* Dataset entries *
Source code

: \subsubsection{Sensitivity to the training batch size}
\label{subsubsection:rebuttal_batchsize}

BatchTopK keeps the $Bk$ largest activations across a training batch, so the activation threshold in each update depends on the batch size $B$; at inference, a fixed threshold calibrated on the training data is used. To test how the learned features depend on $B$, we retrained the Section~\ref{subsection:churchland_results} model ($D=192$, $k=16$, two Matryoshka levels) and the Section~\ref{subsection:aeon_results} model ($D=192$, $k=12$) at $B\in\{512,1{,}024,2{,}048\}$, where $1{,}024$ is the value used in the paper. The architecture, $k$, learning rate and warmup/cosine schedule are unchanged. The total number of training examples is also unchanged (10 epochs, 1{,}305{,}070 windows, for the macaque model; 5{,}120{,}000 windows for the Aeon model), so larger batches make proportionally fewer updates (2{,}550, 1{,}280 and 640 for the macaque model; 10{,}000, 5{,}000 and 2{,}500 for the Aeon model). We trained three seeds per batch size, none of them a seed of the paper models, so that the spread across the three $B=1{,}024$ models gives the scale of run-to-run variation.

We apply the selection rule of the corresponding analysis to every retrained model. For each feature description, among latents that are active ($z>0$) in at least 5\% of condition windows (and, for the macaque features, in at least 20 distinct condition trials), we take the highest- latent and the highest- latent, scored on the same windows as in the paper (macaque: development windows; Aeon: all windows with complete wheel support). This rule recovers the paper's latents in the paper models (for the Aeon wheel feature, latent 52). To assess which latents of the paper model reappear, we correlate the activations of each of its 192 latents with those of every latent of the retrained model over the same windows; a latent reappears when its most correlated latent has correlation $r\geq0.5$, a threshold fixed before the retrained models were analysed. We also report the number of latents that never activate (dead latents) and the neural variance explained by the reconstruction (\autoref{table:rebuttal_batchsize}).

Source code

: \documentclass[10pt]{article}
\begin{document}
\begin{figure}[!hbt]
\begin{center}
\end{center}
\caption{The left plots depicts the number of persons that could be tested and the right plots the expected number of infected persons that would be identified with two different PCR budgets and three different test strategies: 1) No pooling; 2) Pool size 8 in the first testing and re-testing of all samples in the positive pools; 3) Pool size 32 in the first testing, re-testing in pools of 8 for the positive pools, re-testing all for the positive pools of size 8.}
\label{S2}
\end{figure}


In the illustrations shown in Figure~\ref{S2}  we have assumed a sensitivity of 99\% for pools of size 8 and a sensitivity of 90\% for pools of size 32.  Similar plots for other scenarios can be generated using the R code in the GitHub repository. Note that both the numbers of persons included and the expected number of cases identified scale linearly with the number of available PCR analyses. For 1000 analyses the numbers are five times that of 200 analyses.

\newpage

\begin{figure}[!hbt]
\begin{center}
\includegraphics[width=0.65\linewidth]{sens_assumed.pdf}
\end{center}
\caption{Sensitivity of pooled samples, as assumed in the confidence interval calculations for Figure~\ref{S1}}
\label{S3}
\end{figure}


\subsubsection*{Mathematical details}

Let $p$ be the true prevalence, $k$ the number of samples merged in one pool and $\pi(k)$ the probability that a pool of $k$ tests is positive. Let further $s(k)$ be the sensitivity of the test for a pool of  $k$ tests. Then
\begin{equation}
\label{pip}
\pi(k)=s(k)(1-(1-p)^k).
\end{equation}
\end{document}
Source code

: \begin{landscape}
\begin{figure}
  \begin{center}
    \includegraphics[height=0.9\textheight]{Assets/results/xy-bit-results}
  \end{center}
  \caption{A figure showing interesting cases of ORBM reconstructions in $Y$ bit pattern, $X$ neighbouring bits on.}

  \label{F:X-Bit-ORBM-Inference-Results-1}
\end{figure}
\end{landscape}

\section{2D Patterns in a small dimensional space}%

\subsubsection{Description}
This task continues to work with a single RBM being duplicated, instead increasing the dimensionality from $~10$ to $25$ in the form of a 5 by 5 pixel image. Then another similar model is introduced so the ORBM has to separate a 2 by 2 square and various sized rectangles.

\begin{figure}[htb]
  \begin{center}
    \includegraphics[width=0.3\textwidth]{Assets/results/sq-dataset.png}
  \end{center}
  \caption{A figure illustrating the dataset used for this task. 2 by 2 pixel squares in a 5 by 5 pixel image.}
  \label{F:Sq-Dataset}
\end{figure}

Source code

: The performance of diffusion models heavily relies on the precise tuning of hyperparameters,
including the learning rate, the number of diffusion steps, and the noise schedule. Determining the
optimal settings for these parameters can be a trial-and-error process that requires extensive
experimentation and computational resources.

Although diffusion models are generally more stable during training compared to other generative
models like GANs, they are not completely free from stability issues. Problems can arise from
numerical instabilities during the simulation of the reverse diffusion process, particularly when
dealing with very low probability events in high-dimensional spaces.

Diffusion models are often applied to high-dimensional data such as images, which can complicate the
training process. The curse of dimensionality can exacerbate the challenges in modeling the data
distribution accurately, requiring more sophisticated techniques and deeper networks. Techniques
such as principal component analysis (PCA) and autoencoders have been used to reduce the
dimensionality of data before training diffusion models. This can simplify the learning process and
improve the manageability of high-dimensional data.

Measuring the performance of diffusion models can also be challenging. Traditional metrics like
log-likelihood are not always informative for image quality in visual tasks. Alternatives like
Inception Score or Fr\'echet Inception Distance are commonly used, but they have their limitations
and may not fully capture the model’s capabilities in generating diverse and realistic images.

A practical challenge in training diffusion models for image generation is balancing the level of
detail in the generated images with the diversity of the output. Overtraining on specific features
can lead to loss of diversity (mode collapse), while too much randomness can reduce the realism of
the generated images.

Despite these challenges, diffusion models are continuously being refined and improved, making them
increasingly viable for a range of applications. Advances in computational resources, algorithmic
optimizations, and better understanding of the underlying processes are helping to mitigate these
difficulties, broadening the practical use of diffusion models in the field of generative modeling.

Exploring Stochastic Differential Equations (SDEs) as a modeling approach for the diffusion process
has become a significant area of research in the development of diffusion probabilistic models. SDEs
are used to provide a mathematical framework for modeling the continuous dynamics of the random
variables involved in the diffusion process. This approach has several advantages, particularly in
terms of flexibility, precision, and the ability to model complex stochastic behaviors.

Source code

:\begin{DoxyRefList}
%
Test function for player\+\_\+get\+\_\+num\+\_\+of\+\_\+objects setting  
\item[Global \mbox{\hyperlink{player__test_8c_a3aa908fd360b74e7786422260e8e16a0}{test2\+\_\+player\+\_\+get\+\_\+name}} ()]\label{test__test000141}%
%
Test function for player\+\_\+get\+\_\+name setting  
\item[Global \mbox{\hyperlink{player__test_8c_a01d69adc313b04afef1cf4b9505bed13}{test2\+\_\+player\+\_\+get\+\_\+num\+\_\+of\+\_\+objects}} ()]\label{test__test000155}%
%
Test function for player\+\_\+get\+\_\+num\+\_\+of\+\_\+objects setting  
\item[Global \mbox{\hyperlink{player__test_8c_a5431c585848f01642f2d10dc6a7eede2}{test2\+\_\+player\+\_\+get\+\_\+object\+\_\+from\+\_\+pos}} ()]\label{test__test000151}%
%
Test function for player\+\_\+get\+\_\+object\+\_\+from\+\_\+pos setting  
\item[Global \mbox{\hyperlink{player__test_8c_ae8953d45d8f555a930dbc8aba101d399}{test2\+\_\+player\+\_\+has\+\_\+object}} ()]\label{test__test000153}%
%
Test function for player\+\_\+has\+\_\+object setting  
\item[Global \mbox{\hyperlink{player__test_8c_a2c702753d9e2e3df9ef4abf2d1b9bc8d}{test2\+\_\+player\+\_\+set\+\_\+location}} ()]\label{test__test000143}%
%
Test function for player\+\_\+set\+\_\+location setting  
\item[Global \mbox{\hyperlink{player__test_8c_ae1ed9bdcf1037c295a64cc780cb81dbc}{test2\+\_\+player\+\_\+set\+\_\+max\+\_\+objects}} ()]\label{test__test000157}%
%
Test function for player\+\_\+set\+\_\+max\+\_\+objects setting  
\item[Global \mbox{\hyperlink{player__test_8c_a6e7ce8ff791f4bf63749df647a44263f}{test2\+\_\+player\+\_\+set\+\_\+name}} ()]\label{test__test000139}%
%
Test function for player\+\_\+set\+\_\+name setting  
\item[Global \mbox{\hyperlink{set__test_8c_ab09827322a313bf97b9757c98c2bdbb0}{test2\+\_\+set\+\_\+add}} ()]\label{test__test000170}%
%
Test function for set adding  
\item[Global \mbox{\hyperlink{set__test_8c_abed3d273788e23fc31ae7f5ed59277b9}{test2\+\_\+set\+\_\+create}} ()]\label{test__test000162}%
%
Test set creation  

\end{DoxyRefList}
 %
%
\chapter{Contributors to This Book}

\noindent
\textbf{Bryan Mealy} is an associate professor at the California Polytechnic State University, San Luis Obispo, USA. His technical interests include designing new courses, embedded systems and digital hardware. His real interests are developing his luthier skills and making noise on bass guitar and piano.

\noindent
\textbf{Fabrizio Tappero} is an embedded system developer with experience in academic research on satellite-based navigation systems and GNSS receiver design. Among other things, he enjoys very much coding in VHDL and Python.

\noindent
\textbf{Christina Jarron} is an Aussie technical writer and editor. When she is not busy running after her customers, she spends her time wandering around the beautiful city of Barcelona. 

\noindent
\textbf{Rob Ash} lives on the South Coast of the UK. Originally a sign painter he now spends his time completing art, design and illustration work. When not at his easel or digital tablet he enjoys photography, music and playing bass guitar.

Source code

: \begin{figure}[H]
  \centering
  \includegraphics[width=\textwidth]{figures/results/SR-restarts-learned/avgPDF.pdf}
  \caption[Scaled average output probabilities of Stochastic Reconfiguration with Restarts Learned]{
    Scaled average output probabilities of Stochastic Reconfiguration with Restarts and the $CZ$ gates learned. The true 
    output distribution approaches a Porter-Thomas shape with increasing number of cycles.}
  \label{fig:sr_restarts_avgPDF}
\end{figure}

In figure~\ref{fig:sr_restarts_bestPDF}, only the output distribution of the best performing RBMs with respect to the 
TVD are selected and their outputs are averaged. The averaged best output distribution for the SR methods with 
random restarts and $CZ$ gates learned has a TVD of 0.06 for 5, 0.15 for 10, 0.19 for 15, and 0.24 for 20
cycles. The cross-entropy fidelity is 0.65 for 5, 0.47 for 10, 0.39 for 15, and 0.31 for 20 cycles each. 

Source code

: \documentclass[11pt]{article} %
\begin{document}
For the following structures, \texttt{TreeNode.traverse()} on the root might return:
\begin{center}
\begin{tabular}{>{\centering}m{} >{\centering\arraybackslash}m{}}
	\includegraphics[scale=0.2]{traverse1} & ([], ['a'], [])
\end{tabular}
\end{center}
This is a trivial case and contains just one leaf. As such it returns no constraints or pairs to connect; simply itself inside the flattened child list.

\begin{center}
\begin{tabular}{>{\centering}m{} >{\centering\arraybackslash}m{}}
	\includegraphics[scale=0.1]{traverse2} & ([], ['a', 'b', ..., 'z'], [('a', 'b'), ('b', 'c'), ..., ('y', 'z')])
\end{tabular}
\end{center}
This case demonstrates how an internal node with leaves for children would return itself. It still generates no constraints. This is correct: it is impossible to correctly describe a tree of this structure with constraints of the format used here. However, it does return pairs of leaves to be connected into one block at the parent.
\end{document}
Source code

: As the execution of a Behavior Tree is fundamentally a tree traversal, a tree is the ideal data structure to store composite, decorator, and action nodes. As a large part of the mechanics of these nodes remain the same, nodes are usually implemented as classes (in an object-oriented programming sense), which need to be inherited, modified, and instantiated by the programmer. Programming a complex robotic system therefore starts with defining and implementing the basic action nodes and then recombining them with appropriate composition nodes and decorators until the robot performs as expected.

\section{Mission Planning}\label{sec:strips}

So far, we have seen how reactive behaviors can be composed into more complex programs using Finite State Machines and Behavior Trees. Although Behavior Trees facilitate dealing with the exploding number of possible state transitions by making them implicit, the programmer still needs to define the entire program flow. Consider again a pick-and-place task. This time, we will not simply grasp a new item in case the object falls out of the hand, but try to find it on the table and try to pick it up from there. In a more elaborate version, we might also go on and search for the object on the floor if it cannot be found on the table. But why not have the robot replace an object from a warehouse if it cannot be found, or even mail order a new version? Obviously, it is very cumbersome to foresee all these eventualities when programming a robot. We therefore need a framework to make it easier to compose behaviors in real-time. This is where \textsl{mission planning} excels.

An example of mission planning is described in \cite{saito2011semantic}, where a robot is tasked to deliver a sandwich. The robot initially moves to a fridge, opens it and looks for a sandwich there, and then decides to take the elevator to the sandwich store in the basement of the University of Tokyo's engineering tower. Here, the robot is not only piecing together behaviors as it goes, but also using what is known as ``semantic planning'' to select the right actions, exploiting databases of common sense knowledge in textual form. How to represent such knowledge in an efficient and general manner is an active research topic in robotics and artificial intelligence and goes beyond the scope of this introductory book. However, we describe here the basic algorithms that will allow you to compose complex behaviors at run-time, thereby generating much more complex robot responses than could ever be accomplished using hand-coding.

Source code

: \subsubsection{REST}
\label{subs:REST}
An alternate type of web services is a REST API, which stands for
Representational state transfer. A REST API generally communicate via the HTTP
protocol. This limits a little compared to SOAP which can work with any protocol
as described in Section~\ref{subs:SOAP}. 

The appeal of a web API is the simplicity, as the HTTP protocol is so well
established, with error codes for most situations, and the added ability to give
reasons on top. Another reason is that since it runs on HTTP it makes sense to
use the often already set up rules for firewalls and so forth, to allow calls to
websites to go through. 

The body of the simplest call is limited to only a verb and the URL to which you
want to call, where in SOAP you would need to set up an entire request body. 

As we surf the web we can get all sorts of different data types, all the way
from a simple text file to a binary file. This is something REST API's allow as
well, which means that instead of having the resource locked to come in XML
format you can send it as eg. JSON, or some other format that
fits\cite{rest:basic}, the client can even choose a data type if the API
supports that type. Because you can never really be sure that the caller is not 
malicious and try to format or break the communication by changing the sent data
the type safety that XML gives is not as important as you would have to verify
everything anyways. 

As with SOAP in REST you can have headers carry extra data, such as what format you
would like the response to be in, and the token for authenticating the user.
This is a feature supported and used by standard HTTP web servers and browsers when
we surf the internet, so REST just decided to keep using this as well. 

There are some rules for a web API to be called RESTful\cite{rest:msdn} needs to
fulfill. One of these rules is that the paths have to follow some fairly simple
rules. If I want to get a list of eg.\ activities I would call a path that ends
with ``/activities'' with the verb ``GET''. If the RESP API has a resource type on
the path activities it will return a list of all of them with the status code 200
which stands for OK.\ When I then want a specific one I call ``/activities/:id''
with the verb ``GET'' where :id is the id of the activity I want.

* EXERCISE INSTRUCTIONS *
All lines in the data above from the one with "everything anyways." through the one with "There are some" must be repeated exactly, and no others.

* THE COMPLETED TASK *
everything anyways. 

As with SOAP in REST you can have headers carry extra data, such as what format you
would like the response to be in, and the token for authenticating the user.
This is a feature supported and used by standard HTTP web servers and browsers when
we surf the internet, so REST just decided to keep using this as well. 

There are some rules for a web API to be called RESTful\cite{rest:msdn} needs to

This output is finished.